Data shown:
----------
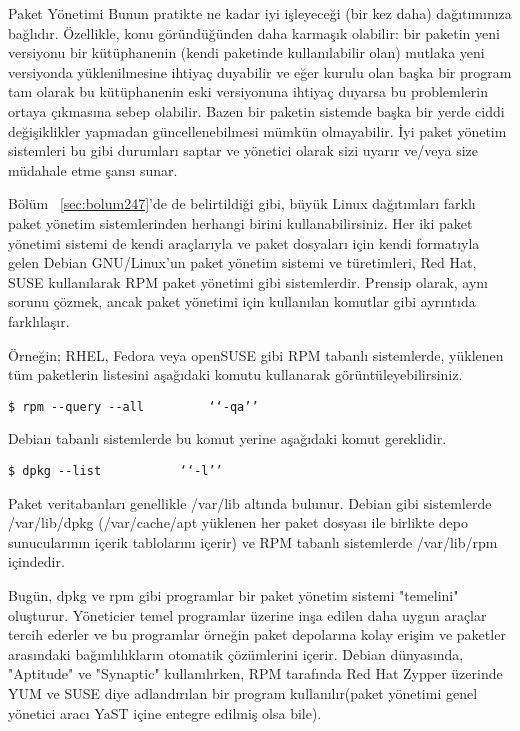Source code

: \begin{section}{Paket Yönetimi}
Bunun pratikte ne kadar iyi işleyeceği (bir kez daha) dağıtımınıza bağlıdır. Özellikle, konu göründüğünden daha karmaşık olabilir: bir paketin yeni versiyonu bir kütüphanenin (kendi paketinde kullanılabilir olan) mutlaka yeni versiyonda yüklenilmesine ihtiyaç duyabilir ve eğer kurulu olan başka bir program tam olarak bu kütüphanenin eski versiyonuna ihtiyaç duyarsa bu problemlerin ortaya çıkmasına sebep olabilir. Bazen bir paketin sistemde başka bir yerde ciddi değişiklikler yapmadan güncellenebilmesi mümkün olmayabilir. İyi paket yönetim sistemleri bu gibi durumları saptar ve yönetici olarak sizi uyarır ve/veya size 	müdahale etme şansı sunar.

Bölüm ~\ref{sec:bolum247}'de de belirtildiği gibi, büyük Linux dağıtımları farklı paket yönetim sistemlerinden herhangi birini kullanabilirsiniz. Her iki paket yönetimi sistemi de kendi araçlarıyla ve paket dosyaları için kendi formatıyla gelen Debian GNU/Linux'un paket yönetim sistemi ve türetimleri, Red Hat, SUSE kullanılarak RPM paket yönetimi gibi sistemlerdir. Prensip olarak, aynı sorunu çözmek, ancak paket yönetimi için kullanılan komutlar gibi ayrıntıda farklılaşır.

Örneğin; RHEL, Fedora veya openSUSE gibi RPM tabanlı sistemlerde, yüklenen tüm paketlerin listesini aşağıdaki komutu kullanarak görüntüleyebilirsiniz.
\begin{verbatim}
$ rpm --query --all 		‘‘-qa’’
\end{verbatim}

Debian tabanlı sistemlerde bu komut yerine aşağıdaki komut gereklidir.
\begin{verbatim}
$ dpkg --list 			‘‘-l’’
\end{verbatim}

Paket veritabanları genellikle /var/lib altında bulunur. Debian gibi sistemlerde /var/lib/dpkg (/var/cache/apt yüklenen her paket dosyası ile birlikte depo sunucularının içerik tablolarını içerir) ve RPM tabanlı sistemlerde /var/lib/rpm içindedir.
  
Bugün, dpkg ve rpm gibi programlar bir paket yönetim sistemi "temelini" oluşturur. Yöneticier temel programlar üzerine inşa edilen daha uygun araçlar tercih ederler ve bu programlar örneğin paket depolarına kolay erişim ve paketler arasındaki bağımlılıkların otomatik çözümlerini içerir. Debian dünyasında, "Aptitude" ve "Synaptic" kullanılırken, RPM tarafında Red Hat Zypper üzerinde YUM ve SUSE diye adlandırılan bir program kullanılır(paket yönetimi  genel yönetici aracı YaST içine entegre edilmiş olsa bile).


\end{section}
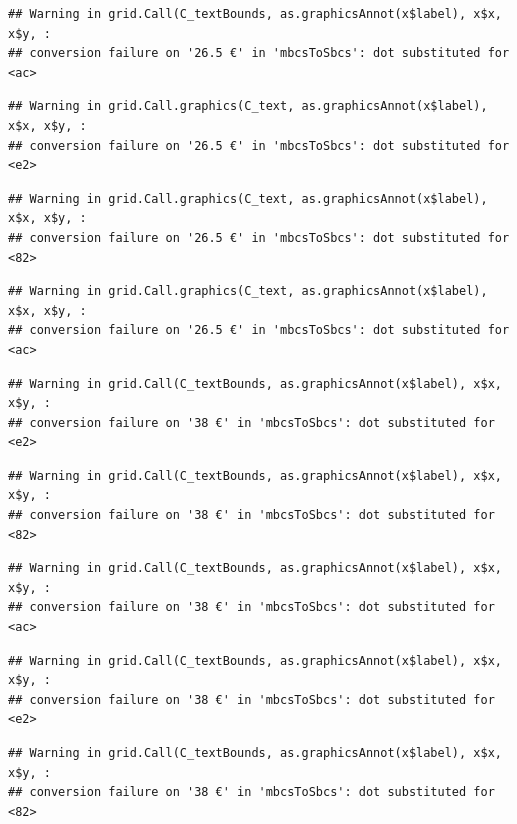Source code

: \documentclass[
]{article}
\begin{document}
\begin{verbatim}
## Warning in grid.Call(C_textBounds, as.graphicsAnnot(x$label), x$x, x$y, :
## conversion failure on '26.5 €' in 'mbcsToSbcs': dot substituted for <ac>
\end{verbatim}

\begin{verbatim}
## Warning in grid.Call.graphics(C_text, as.graphicsAnnot(x$label), x$x, x$y, :
## conversion failure on '26.5 €' in 'mbcsToSbcs': dot substituted for <e2>
\end{verbatim}

\begin{verbatim}
## Warning in grid.Call.graphics(C_text, as.graphicsAnnot(x$label), x$x, x$y, :
## conversion failure on '26.5 €' in 'mbcsToSbcs': dot substituted for <82>
\end{verbatim}

\begin{verbatim}
## Warning in grid.Call.graphics(C_text, as.graphicsAnnot(x$label), x$x, x$y, :
## conversion failure on '26.5 €' in 'mbcsToSbcs': dot substituted for <ac>
\end{verbatim}

\begin{verbatim}
## Warning in grid.Call(C_textBounds, as.graphicsAnnot(x$label), x$x, x$y, :
## conversion failure on '38 €' in 'mbcsToSbcs': dot substituted for <e2>
\end{verbatim}

\begin{verbatim}
## Warning in grid.Call(C_textBounds, as.graphicsAnnot(x$label), x$x, x$y, :
## conversion failure on '38 €' in 'mbcsToSbcs': dot substituted for <82>
\end{verbatim}

\begin{verbatim}
## Warning in grid.Call(C_textBounds, as.graphicsAnnot(x$label), x$x, x$y, :
## conversion failure on '38 €' in 'mbcsToSbcs': dot substituted for <ac>
\end{verbatim}

\begin{verbatim}
## Warning in grid.Call(C_textBounds, as.graphicsAnnot(x$label), x$x, x$y, :
## conversion failure on '38 €' in 'mbcsToSbcs': dot substituted for <e2>
\end{verbatim}

\begin{verbatim}
## Warning in grid.Call(C_textBounds, as.graphicsAnnot(x$label), x$x, x$y, :
## conversion failure on '38 €' in 'mbcsToSbcs': dot substituted for <82>
\end{verbatim}
\end{document}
----------
Directions: The answer must repeat every record exactly, with all pictures left out.

The completed task:
Source code

: \begin{section}{Paket Yönetimi}
Bunun pratikte ne kadar iyi işleyeceği (bir kez daha) dağıtımınıza bağlıdır. Özellikle, konu göründüğünden daha karmaşık olabilir: bir paketin yeni versiyonu bir kütüphanenin (kendi paketinde kullanılabilir olan) mutlaka yeni versiyonda yüklenilmesine ihtiyaç duyabilir ve eğer kurulu olan başka bir program tam olarak bu kütüphanenin eski versiyonuna ihtiyaç duyarsa bu problemlerin ortaya çıkmasına sebep olabilir. Bazen bir paketin sistemde başka bir yerde ciddi değişiklikler yapmadan güncellenebilmesi mümkün olmayabilir. İyi paket yönetim sistemleri bu gibi durumları saptar ve yönetici olarak sizi uyarır ve/veya size 	müdahale etme şansı sunar.

Bölüm ~\ref{sec:bolum247}'de de belirtildiği gibi, büyük Linux dağıtımları farklı paket yönetim sistemlerinden herhangi birini kullanabilirsiniz. Her iki paket yönetimi sistemi de kendi araçlarıyla ve paket dosyaları için kendi formatıyla gelen Debian GNU/Linux'un paket yönetim sistemi ve türetimleri, Red Hat, SUSE kullanılarak RPM paket yönetimi gibi sistemlerdir. Prensip olarak, aynı sorunu çözmek, ancak paket yönetimi için kullanılan komutlar gibi ayrıntıda farklılaşır.

Örneğin; RHEL, Fedora veya openSUSE gibi RPM tabanlı sistemlerde, yüklenen tüm paketlerin listesini aşağıdaki komutu kullanarak görüntüleyebilirsiniz.
\begin{verbatim}
$ rpm --query --all 		‘‘-qa’’
\end{verbatim}

Debian tabanlı sistemlerde bu komut yerine aşağıdaki komut gereklidir.
\begin{verbatim}
$ dpkg --list 			‘‘-l’’
\end{verbatim}

Paket veritabanları genellikle /var/lib altında bulunur. Debian gibi sistemlerde /var/lib/dpkg (/var/cache/apt yüklenen her paket dosyası ile birlikte depo sunucularının içerik tablolarını içerir) ve RPM tabanlı sistemlerde /var/lib/rpm içindedir.
  
Bugün, dpkg ve rpm gibi programlar bir paket yönetim sistemi "temelini" oluşturur. Yöneticier temel programlar üzerine inşa edilen daha uygun araçlar tercih ederler ve bu programlar örneğin paket depolarına kolay erişim ve paketler arasındaki bağımlılıkların otomatik çözümlerini içerir. Debian dünyasında, "Aptitude" ve "Synaptic" kullanılırken, RPM tarafında Red Hat Zypper üzerinde YUM ve SUSE diye adlandırılan bir program kullanılır(paket yönetimi  genel yönetici aracı YaST içine entegre edilmiş olsa bile).


\end{section}
Source code

: \documentclass[
]{article}
\begin{document}
\begin{verbatim}
## Warning in grid.Call(C_textBounds, as.graphicsAnnot(x$label), x$x, x$y, :
## conversion failure on '26.5 €' in 'mbcsToSbcs': dot substituted for <ac>
\end{verbatim}

\begin{verbatim}
## Warning in grid.Call.graphics(C_text, as.graphicsAnnot(x$label), x$x, x$y, :
## conversion failure on '26.5 €' in 'mbcsToSbcs': dot substituted for <e2>
\end{verbatim}

\begin{verbatim}
## Warning in grid.Call.graphics(C_text, as.graphicsAnnot(x$label), x$x, x$y, :
## conversion failure on '26.5 €' in 'mbcsToSbcs': dot substituted for <82>
\end{verbatim}

\begin{verbatim}
## Warning in grid.Call.graphics(C_text, as.graphicsAnnot(x$label), x$x, x$y, :
## conversion failure on '26.5 €' in 'mbcsToSbcs': dot substituted for <ac>
\end{verbatim}

\begin{verbatim}
## Warning in grid.Call(C_textBounds, as.graphicsAnnot(x$label), x$x, x$y, :
## conversion failure on '38 €' in 'mbcsToSbcs': dot substituted for <e2>
\end{verbatim}

\begin{verbatim}
## Warning in grid.Call(C_textBounds, as.graphicsAnnot(x$label), x$x, x$y, :
## conversion failure on '38 €' in 'mbcsToSbcs': dot substituted for <82>
\end{verbatim}

\begin{verbatim}
## Warning in grid.Call(C_textBounds, as.graphicsAnnot(x$label), x$x, x$y, :
## conversion failure on '38 €' in 'mbcsToSbcs': dot substituted for <ac>
\end{verbatim}

\begin{verbatim}
## Warning in grid.Call(C_textBounds, as.graphicsAnnot(x$label), x$x, x$y, :
## conversion failure on '38 €' in 'mbcsToSbcs': dot substituted for <e2>
\end{verbatim}

\begin{verbatim}
## Warning in grid.Call(C_textBounds, as.graphicsAnnot(x$label), x$x, x$y, :
## conversion failure on '38 €' in 'mbcsToSbcs': dot substituted for <82>
\end{verbatim}
\end{document}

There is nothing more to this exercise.